Record set →
++++++
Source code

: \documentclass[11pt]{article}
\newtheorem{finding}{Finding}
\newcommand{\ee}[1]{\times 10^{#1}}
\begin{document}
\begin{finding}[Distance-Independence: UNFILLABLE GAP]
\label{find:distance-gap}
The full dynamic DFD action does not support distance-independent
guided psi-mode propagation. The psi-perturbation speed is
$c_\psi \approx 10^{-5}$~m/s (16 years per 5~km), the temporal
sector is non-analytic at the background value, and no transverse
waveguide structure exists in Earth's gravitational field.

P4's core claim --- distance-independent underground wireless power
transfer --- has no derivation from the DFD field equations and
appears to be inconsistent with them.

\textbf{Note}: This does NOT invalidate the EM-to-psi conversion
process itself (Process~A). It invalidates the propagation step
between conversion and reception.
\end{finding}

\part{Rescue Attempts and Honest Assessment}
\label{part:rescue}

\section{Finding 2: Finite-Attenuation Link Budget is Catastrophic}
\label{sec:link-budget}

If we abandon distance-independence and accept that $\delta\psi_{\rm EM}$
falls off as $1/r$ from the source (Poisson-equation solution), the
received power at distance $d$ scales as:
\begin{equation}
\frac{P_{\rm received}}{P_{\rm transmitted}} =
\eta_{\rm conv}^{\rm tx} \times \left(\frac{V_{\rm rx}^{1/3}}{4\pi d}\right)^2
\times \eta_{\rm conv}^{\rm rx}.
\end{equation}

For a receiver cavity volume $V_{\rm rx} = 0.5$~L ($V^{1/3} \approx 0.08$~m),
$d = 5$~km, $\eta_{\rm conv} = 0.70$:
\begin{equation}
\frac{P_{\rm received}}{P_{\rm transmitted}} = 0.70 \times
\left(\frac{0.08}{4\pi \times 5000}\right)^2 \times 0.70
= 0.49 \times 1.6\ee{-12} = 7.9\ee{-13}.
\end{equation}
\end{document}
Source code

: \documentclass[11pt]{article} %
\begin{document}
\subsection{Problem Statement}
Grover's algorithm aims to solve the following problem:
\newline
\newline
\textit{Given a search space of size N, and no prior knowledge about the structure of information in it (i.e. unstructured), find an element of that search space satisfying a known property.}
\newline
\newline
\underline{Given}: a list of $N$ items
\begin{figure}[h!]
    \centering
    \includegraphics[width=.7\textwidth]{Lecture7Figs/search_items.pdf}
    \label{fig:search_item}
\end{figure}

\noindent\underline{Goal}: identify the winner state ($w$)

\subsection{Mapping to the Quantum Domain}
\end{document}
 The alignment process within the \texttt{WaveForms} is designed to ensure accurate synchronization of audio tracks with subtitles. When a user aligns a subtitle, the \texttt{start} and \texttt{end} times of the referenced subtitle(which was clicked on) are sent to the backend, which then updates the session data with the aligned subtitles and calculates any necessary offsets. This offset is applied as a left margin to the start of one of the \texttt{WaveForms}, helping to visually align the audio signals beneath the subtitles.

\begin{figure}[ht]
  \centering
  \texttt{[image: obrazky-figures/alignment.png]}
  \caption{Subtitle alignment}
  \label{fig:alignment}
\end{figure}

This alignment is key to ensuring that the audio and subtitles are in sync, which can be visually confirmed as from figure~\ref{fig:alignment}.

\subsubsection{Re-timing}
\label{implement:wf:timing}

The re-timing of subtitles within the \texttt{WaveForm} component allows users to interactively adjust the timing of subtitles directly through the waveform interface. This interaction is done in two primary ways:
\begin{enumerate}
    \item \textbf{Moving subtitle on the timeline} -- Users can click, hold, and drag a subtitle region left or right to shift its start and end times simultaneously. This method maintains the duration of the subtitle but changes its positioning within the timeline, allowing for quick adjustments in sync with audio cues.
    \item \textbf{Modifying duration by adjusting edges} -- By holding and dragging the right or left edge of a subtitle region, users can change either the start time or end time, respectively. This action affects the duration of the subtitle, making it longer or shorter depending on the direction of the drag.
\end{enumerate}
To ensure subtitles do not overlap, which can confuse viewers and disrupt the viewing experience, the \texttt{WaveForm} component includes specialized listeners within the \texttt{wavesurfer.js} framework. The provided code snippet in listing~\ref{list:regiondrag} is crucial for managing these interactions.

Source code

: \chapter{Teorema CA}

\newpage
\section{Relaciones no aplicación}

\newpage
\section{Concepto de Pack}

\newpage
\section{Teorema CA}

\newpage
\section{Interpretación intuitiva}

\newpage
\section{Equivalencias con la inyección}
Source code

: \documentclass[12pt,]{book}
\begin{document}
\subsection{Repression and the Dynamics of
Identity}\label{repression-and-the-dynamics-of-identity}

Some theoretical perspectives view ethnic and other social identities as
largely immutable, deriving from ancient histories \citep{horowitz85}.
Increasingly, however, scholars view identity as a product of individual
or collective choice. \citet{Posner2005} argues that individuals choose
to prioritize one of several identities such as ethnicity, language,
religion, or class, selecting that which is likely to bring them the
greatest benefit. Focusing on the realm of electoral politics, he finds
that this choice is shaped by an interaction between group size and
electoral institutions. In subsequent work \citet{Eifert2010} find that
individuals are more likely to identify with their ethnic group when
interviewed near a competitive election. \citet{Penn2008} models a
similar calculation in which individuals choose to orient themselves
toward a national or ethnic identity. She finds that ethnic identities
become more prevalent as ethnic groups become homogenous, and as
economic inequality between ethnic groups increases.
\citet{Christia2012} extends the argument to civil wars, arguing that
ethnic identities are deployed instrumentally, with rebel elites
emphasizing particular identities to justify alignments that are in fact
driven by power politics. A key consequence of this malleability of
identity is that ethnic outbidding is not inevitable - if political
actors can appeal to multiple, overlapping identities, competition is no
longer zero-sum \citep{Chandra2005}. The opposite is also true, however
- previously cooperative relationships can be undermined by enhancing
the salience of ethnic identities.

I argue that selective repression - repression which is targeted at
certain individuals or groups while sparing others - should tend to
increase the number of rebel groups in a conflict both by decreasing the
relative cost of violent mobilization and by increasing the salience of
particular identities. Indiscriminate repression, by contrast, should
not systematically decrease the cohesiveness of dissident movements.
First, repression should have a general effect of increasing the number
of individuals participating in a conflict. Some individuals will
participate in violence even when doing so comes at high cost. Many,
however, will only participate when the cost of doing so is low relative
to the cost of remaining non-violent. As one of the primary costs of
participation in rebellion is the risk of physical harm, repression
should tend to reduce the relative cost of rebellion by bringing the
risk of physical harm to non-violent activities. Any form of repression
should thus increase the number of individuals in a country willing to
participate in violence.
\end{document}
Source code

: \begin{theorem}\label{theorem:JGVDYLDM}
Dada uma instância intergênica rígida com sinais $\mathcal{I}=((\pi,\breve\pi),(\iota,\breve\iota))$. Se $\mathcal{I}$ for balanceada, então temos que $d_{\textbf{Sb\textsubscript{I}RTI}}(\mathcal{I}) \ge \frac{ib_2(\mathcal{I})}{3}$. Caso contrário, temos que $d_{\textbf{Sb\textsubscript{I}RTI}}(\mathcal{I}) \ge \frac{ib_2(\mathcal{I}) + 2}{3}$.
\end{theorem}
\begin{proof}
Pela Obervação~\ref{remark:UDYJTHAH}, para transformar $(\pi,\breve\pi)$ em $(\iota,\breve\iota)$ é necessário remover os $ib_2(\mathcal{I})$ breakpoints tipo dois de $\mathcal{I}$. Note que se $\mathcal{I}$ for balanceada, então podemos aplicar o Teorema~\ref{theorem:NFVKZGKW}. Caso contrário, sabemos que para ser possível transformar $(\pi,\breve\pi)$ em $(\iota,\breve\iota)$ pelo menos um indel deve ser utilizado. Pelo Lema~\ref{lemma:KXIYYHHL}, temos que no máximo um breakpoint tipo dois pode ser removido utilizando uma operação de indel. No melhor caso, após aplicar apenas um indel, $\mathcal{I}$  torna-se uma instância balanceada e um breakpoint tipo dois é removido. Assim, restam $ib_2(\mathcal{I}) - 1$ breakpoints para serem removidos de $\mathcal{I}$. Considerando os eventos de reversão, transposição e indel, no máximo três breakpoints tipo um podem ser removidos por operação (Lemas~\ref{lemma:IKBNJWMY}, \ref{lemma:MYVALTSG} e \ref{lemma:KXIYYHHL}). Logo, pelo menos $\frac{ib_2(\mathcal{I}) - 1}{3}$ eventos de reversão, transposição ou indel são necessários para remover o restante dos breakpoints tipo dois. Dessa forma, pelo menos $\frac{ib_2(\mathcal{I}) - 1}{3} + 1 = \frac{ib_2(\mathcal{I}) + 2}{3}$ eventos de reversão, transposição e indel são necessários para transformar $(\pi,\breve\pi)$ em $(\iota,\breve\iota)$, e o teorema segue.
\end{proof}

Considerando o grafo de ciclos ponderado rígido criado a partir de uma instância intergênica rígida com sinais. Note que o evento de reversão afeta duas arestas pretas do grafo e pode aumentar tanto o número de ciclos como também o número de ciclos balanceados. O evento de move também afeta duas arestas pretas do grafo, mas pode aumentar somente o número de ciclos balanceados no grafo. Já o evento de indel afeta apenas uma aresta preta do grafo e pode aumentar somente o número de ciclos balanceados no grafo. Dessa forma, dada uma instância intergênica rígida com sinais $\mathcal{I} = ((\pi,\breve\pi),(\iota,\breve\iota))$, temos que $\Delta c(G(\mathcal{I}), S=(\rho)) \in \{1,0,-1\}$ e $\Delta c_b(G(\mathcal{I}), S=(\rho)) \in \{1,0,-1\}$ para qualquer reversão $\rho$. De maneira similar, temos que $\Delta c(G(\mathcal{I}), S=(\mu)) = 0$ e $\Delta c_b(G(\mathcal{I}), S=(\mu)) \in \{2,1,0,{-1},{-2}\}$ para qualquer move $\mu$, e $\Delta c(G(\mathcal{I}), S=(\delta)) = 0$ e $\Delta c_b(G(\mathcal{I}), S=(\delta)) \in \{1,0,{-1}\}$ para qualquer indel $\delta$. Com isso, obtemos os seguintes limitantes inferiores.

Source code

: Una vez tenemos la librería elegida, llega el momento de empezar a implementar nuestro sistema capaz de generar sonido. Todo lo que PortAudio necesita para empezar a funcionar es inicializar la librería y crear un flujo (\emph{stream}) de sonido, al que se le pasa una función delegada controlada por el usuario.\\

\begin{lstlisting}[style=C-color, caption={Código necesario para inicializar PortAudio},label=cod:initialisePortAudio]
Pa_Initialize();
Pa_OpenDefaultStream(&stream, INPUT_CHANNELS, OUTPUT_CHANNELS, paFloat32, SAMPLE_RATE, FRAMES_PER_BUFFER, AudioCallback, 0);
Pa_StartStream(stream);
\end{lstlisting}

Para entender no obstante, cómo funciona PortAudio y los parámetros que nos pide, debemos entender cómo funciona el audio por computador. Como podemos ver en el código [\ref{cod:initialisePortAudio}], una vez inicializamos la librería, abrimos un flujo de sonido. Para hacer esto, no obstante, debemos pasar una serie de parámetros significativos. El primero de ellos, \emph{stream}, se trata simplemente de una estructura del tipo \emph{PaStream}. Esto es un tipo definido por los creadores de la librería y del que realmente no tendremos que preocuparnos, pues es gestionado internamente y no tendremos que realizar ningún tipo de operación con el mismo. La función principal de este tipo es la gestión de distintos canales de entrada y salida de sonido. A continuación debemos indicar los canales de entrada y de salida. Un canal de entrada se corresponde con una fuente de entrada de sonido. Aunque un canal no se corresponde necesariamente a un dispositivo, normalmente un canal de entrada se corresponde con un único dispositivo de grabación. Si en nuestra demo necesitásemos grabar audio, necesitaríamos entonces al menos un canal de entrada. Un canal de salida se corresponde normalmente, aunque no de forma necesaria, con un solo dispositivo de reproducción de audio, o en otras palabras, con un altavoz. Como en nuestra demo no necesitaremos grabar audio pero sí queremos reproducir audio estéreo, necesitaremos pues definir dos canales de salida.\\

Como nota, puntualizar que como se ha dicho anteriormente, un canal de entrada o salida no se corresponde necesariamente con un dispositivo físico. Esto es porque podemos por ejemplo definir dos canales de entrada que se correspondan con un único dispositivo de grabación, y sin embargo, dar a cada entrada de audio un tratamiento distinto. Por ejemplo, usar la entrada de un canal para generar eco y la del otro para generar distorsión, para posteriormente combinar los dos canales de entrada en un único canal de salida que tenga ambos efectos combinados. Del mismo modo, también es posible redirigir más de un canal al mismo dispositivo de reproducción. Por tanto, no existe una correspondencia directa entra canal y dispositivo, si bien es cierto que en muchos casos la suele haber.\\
++++++
Exercise description → Collect the complete line wherever the string "label" appears in the records.

Response to the exercise →
\label{find:distance-gap}
\label{part:rescue}
\label{sec:link-budget}
    \label{fig:search_item}
  \label{fig:alignment}
\label{implement:wf:timing}
Identity}\label{repression-and-the-dynamics-of-identity}
: \begin{theorem}\label{theorem:JGVDYLDM}
\begin{lstlisting}[style=C-color, caption={Código necesario para inicializar PortAudio},label=cod:initialisePortAudio]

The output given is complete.